**Required action**. Give the number of lines in the entries below that hold "stakeholders", with no accompanying words.

**Information shown**.

++++++++

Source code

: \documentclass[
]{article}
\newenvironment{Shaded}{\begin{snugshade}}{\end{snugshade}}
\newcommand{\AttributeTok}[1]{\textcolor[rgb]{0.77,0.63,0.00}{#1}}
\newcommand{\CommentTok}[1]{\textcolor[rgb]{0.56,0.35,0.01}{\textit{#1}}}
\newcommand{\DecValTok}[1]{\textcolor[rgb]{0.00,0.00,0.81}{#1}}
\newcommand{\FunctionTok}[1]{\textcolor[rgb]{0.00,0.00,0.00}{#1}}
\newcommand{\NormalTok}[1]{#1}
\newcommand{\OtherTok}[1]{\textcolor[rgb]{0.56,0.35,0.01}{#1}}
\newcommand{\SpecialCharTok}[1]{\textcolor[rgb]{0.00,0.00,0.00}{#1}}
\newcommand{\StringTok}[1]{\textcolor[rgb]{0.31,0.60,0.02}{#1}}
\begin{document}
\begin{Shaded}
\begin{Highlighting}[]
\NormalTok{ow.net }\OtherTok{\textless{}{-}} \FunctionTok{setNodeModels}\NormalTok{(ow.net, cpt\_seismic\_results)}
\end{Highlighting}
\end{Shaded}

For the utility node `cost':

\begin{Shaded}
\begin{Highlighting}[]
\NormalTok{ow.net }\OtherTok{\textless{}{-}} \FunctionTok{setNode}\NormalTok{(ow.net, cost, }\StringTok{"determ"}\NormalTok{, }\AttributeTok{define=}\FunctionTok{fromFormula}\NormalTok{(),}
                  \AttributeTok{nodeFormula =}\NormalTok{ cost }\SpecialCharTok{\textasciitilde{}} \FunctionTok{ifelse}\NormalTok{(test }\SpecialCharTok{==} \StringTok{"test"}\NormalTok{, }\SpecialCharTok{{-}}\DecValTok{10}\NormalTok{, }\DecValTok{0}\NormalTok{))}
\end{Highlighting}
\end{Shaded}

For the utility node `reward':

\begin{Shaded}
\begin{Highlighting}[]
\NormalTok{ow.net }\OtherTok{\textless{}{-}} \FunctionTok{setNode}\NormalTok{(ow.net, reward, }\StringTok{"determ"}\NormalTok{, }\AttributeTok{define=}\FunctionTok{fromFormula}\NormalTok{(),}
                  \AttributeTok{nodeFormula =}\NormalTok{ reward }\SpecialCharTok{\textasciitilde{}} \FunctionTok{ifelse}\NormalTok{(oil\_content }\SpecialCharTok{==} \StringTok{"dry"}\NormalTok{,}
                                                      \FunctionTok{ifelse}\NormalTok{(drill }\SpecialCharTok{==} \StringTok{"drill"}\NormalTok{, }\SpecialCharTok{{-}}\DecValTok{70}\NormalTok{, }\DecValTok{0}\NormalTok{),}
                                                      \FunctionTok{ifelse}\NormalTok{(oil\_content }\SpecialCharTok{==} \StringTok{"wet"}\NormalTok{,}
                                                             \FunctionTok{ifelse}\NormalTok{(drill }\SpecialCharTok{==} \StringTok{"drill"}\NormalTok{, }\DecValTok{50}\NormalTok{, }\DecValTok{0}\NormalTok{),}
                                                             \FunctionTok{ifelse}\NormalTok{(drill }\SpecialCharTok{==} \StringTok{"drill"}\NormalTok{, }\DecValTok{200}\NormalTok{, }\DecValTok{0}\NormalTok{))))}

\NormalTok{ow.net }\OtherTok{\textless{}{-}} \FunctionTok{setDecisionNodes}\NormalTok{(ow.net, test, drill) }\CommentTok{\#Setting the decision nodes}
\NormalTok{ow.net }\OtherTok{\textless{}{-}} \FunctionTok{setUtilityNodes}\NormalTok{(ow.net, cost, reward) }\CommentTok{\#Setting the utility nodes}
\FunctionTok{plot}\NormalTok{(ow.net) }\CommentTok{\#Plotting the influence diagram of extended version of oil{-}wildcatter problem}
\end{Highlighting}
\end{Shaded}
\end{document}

++++++++

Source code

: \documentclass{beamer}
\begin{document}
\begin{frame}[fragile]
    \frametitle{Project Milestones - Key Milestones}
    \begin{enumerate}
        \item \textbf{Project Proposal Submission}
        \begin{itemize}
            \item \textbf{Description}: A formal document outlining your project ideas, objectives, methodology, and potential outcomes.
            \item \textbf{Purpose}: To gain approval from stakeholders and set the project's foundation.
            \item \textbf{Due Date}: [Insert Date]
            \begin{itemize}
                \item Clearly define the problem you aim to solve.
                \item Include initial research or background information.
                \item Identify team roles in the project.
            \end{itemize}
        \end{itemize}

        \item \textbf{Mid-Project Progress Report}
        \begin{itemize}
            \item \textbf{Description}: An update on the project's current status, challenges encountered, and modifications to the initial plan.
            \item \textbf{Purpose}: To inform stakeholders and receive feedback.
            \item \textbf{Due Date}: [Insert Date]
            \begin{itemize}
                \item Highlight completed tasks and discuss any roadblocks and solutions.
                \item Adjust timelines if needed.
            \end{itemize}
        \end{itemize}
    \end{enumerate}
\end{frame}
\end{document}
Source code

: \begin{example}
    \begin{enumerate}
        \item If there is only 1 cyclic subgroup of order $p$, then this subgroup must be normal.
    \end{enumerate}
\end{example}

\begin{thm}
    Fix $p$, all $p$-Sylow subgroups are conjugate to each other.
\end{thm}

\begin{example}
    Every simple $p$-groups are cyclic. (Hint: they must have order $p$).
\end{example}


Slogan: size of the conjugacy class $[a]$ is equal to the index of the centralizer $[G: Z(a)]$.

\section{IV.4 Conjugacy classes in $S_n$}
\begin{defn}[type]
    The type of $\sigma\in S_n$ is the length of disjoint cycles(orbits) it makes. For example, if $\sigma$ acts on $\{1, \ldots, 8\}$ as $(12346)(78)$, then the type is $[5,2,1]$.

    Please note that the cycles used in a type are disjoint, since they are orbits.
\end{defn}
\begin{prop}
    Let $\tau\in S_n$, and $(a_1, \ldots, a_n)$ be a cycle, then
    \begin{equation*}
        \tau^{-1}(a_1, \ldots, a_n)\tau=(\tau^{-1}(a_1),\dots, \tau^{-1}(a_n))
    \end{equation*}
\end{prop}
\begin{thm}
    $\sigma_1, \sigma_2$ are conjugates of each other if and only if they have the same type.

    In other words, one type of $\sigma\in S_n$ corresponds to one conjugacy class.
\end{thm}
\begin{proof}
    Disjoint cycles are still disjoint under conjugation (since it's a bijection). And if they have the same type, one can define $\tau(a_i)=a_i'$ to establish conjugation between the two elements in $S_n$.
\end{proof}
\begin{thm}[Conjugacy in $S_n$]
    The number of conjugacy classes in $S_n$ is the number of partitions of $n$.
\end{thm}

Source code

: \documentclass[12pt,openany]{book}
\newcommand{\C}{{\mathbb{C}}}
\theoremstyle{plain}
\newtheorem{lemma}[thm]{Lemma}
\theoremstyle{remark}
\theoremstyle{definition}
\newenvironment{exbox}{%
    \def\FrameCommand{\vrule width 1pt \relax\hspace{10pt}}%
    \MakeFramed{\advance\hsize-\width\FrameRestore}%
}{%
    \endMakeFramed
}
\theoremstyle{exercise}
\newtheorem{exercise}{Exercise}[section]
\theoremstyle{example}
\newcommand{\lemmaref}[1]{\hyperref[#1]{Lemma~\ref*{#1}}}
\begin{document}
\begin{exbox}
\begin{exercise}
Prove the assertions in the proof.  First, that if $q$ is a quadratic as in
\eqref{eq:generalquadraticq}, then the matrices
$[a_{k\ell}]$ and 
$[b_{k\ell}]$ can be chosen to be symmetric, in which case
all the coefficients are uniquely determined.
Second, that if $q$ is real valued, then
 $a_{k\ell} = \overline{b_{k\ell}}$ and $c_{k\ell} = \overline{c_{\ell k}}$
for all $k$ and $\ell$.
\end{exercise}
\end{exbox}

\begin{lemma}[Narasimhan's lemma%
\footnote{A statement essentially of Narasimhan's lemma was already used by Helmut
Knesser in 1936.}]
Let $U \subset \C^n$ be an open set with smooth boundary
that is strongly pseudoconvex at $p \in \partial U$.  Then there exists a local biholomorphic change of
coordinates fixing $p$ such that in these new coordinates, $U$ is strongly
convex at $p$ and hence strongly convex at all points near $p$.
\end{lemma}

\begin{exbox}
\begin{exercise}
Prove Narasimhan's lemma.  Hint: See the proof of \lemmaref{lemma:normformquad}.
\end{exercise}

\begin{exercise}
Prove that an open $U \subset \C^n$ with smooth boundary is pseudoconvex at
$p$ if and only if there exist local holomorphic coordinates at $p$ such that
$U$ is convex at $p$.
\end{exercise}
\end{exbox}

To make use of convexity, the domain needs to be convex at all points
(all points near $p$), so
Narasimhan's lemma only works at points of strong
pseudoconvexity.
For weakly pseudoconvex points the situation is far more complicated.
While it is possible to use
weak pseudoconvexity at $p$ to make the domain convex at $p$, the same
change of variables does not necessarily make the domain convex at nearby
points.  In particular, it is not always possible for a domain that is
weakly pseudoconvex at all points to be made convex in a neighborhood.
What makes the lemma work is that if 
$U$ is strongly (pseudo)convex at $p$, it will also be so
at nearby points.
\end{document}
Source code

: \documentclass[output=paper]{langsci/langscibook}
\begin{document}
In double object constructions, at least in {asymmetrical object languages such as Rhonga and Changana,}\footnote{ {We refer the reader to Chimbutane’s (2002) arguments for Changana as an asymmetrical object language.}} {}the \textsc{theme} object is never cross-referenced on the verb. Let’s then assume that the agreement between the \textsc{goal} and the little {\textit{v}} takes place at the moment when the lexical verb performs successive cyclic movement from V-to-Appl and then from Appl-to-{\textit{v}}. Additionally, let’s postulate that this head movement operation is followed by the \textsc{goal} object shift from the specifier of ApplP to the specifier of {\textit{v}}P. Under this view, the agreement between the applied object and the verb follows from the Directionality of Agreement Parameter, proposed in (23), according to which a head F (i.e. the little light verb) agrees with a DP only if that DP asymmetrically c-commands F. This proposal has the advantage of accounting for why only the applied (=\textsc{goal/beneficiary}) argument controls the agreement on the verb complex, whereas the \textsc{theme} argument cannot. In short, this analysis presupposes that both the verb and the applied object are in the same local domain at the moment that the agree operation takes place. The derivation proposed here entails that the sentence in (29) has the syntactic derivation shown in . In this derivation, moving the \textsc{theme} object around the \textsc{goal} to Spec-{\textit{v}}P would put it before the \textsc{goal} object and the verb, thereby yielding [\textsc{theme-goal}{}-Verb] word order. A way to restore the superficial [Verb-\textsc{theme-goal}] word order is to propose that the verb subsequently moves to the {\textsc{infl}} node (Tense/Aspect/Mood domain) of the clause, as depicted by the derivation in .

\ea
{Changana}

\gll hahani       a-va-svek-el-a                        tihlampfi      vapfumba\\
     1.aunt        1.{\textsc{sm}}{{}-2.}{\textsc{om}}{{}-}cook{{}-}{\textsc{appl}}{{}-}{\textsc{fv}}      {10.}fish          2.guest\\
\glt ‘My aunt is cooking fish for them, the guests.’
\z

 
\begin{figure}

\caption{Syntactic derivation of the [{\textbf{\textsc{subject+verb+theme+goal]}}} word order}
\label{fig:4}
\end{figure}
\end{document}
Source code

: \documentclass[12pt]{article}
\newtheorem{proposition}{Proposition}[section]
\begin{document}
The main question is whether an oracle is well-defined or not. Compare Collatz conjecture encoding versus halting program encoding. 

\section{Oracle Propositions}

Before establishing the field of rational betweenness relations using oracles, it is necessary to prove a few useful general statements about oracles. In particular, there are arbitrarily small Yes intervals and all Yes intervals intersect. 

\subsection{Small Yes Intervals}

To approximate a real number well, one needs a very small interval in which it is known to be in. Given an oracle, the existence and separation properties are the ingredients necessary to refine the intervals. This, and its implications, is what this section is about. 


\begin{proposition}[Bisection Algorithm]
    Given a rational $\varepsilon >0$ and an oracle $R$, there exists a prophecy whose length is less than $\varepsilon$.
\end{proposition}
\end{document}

++++++++

**Solution**. 2